*What to work on:*
Output the listing word for word, minus images.

*Available records:*

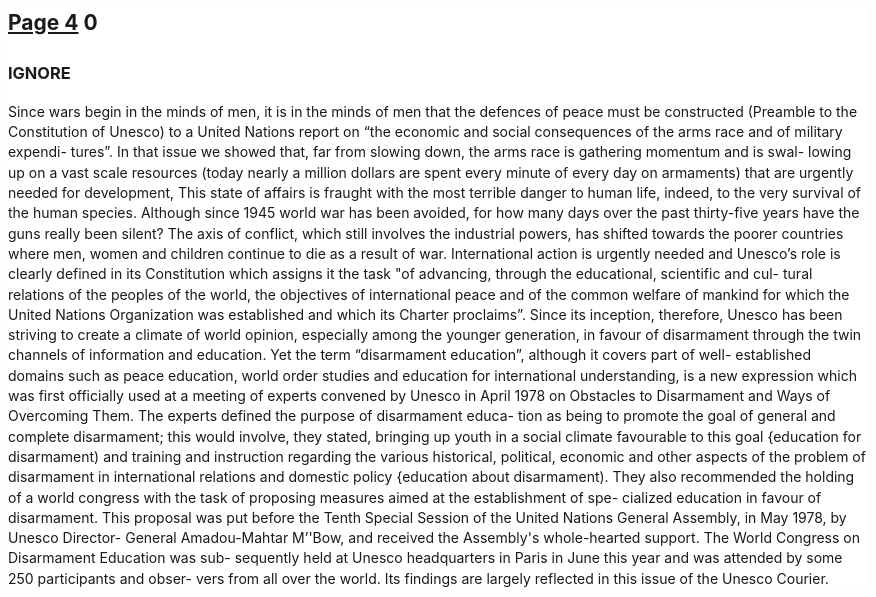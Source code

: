 ## [Page 4](074642engo.pdf#page=4) 0

### IGNORE

Since wars begin 
in the minds of men, 
it is in the minds of men 
that the defences 
of peace 
must be constructed 
(Preamble to the Constitution of Unesco) 
to a United Nations report on “the economic and social 
consequences of the arms race and of military expendi- 
tures”. In that issue we showed that, far from slowing 
down, the arms race is gathering momentum and is swal- 
lowing up on a vast scale resources (today nearly a million 
dollars are spent every minute of every day on armaments) 
that are urgently needed for development, 
This state of affairs is fraught with the most terrible 
danger to human life, indeed, to the very survival of the 
human species. Although since 1945 world war has been 
avoided, for how many days over the past thirty-five years 
have the guns really been silent? The axis of conflict, which 
still involves the industrial powers, has shifted towards the 
poorer countries where men, women and children continue 
to die as a result of war. 
International action is urgently needed and Unesco’s role 
is clearly defined in its Constitution which assigns it the task 
"of advancing, through the educational, scientific and cul- 
tural relations of the peoples of the world, the objectives of 
international peace and of the common welfare of mankind 
for which the United Nations Organization was established 
and which its Charter proclaims”. 
Since its inception, therefore, Unesco has been striving to 
create a climate of world opinion, especially among the 
younger generation, in favour of disarmament through the 
twin channels of information and education. Yet the term 
“disarmament education”, although it covers part of well- 
established domains such as peace education, world order 
studies and education for international understanding, is a 
new expression which was first officially used at a meeting 
of experts convened by Unesco in April 1978 on Obstacles to 
Disarmament and Ways of Overcoming Them. 
The experts defined the purpose of disarmament educa- 
tion as being to promote the goal of general and complete 
disarmament; this would involve, they stated, bringing up 
youth in a social climate favourable to this goal {education 
for disarmament) and training and instruction regarding the 
various historical, political, economic and other aspects of 
the problem of disarmament in international relations and 
domestic policy {education about disarmament). They also 
recommended the holding of a world congress with the task 
of proposing measures aimed at the establishment of spe- 
cialized education in favour of disarmament. This proposal 
was put before the Tenth Special Session of the United 
Nations General Assembly, in May 1978, by Unesco Director- 
General Amadou-Mahtar M’'Bow, and received the 
Assembly's whole-hearted support. 
The World Congress on Disarmament Education was sub- 
sequently held at Unesco headquarters in Paris in June this 
year and was attended by some 250 participants and obser- 
vers from all over the world. Its findings are largely reflected 
in this issue of the Unesco Courier.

*Result of this exercise:*
Source code

: ## [Page 4](074642engo.pdf#page=4) 0

### IGNORE

Since wars begin 
in the minds of men, 
it is in the minds of men 
that the defences 
of peace 
must be constructed 
(Preamble to the Constitution of Unesco) 
to a United Nations report on “the economic and social 
consequences of the arms race and of military expendi- 
tures”. In that issue we showed that, far from slowing 
down, the arms race is gathering momentum and is swal- 
lowing up on a vast scale resources (today nearly a million 
dollars are spent every minute of every day on armaments) 
that are urgently needed for development, 
This state of affairs is fraught with the most terrible 
danger to human life, indeed, to the very survival of the 
human species. Although since 1945 world war has been 
avoided, for how many days over the past thirty-five years 
have the guns really been silent? The axis of conflict, which 
still involves the industrial powers, has shifted towards the 
poorer countries where men, women and children continue 
to die as a result of war. 
International action is urgently needed and Unesco’s role 
is clearly defined in its Constitution which assigns it the task 
"of advancing, through the educational, scientific and cul- 
tural relations of the peoples of the world, the objectives of 
international peace and of the common welfare of mankind 
for which the United Nations Organization was established 
and which its Charter proclaims”. 
Since its inception, therefore, Unesco has been striving to 
create a climate of world opinion, especially among the 
younger generation, in favour of disarmament through the 
twin channels of information and education. Yet the term 
“disarmament education”, although it covers part of well- 
established domains such as peace education, world order 
studies and education for international understanding, is a 
new expression which was first officially used at a meeting 
of experts convened by Unesco in April 1978 on Obstacles to 
Disarmament and Ways of Overcoming Them. 
The experts defined the purpose of disarmament educa- 
tion as being to promote the goal of general and complete 
disarmament; this would involve, they stated, bringing up 
youth in a social climate favourable to this goal {education 
for disarmament) and training and instruction regarding the 
various historical, political, economic and other aspects of 
the problem of disarmament in international relations and 
domestic policy {education about disarmament). They also 
recommended the holding of a world congress with the task 
of proposing measures aimed at the establishment of spe- 
cialized education in favour of disarmament. This proposal 
was put before the Tenth Special Session of the United 
Nations General Assembly, in May 1978, by Unesco Director- 
General Amadou-Mahtar M’'Bow, and received the 
Assembly's whole-hearted support. 
The World Congress on Disarmament Education was sub- 
sequently held at Unesco headquarters in Paris in June this 
year and was attended by some 250 participants and obser- 
vers from all over the world. Its findings are largely reflected 
in this issue of the Unesco Courier.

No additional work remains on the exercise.